Exchange Rate Fluctuations and Immigrant Labor Supply
摘要
We investigate how short-term movements in exchange rate affect labor-market outcomes of immigrants in the US. Utilizing data from the Current Population Survey (CPS), we employ both cross-sectional and longitudinal models with individual fixed effects to analyze immigrants' hours worked and earnings. In cross-sectional analysis, we find that a depreciation of immigrant home country currency against the US dollar is associated with modest declines in immigrants’ hours worked and earnings. Specifically, a 10% depreciation leads to a 0.34% reduction in hours worked and a 0.58% decline in earnings. The effects, however, turn insignificant in longitudinal models with individual fixed effects, which is similar to results from research in other countries and suggest that the difference in prior studies between the US and other countries did not stem from differences in immigrant quality across countries, as alluded in some studies, but from differences in methodologies (cross-sectional versus longitudinal).
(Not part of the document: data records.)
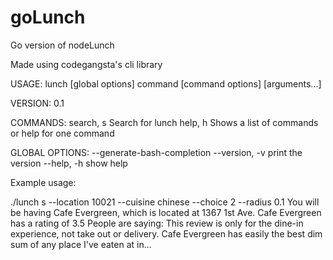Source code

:goLunch
=======

Go version of nodeLunch

Made using codegangsta's cli library

USAGE:
   lunch [global options] command [command options] [arguments...]

VERSION:
   0.1

COMMANDS:
   search, s    Search for lunch
   help, h      Shows a list of commands or help for one command

GLOBAL OPTIONS:
   --generate-bash-completion
   --version, -v                print the version
   --help, -h                   show help
   
Example usage:

./lunch s --location 10021 --cuisine chinese --choice 2 --radius 0.1
You will be having Cafe Evergreen, which is located at 1367 1st Ave.
Cafe Evergreen has a rating of 3.5
People are saying: This review is only for the dine-in experience, not take out or delivery. Cafe Evergreen has easily the best dim sum of any place I've eaten at in...
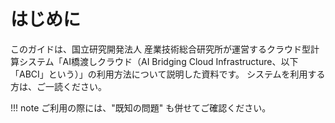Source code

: # はじめに

このガイドは、国立研究開発法人 産業技術総合研究所が運営するクラウド型計算システム「AI橋渡しクラウド（AI Bridging Cloud Infrastructure、以下「ABCI」という）」の利用方法について説明した資料です。
システムを利用する方は、ご一読ください。



!!! note 
    ご利用の際には、"既知の問題" も併せてご確認ください。
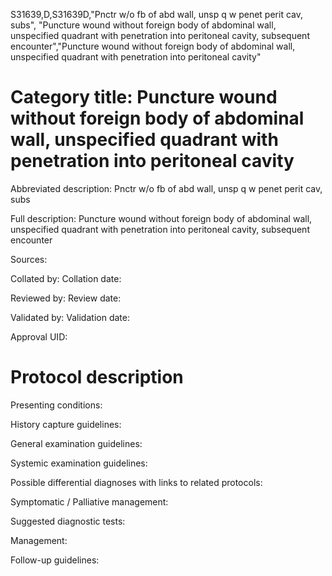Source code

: S31639,D,S31639D,"Pnctr w/o fb of abd wall, unsp q w penet perit cav, subs", "Puncture wound without foreign body of abdominal wall, unspecified quadrant with penetration into peritoneal cavity, subsequent encounter","Puncture wound without foreign body of abdominal wall, unspecified quadrant with penetration into peritoneal cavity"
# Category title: Puncture wound without foreign body of abdominal wall, unspecified quadrant with penetration into peritoneal cavity

Abbreviated description: Pnctr w/o fb of abd wall, unsp q w penet perit cav, subs

Full description: Puncture wound without foreign body of abdominal wall, unspecified quadrant with penetration into peritoneal cavity, subsequent encounter

Sources:

Collated by:
Collation date:

Reviewed by:
Review date:

Validated by:
Validation date:

Approval UID:

# Protocol description

Presenting conditions:

History capture guidelines:

General examination guidelines:

Systemic examination guidelines:

Possible differential diagnoses with links to related protocols:

Symptomatic / Palliative management:

Suggested diagnostic tests:

Management:

Follow-up guidelines:
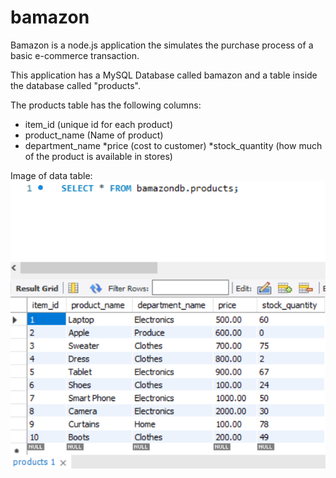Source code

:# bamazon

Bamazon is a node.js application the simulates the purchase process of a basic e-commerce transaction.


This application has a MySQL Database called bamazon and a table inside the database called "products".

The products table has the following columns:

* item_id (unique id for each product)
* product_name (Name of product)
* department_name
*price (cost to customer)
*stock_quantity (how much of the product is available in stores)


Image of data table: 
![Image of data table](https://github.com/NayCS/bamazon/blob/master/images/Step%201%20-%20Intial%20Products%20Table.png)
In additional analysis, we find that Mexican immigrants in border states are more sensitive to exchange rate than those in non-border states; but in longitudinal models, estimates turn insignificant for hours-worked and remain significant for annual earnings suggesting other possible mechanisms, for instance proximity to home country economy, impacting immigrant earnings. Overall, this study highlights that methodological variations primarily explain discrepancies in prior research findings, rather than differences in immigrant characteristics or host country labor market conditions.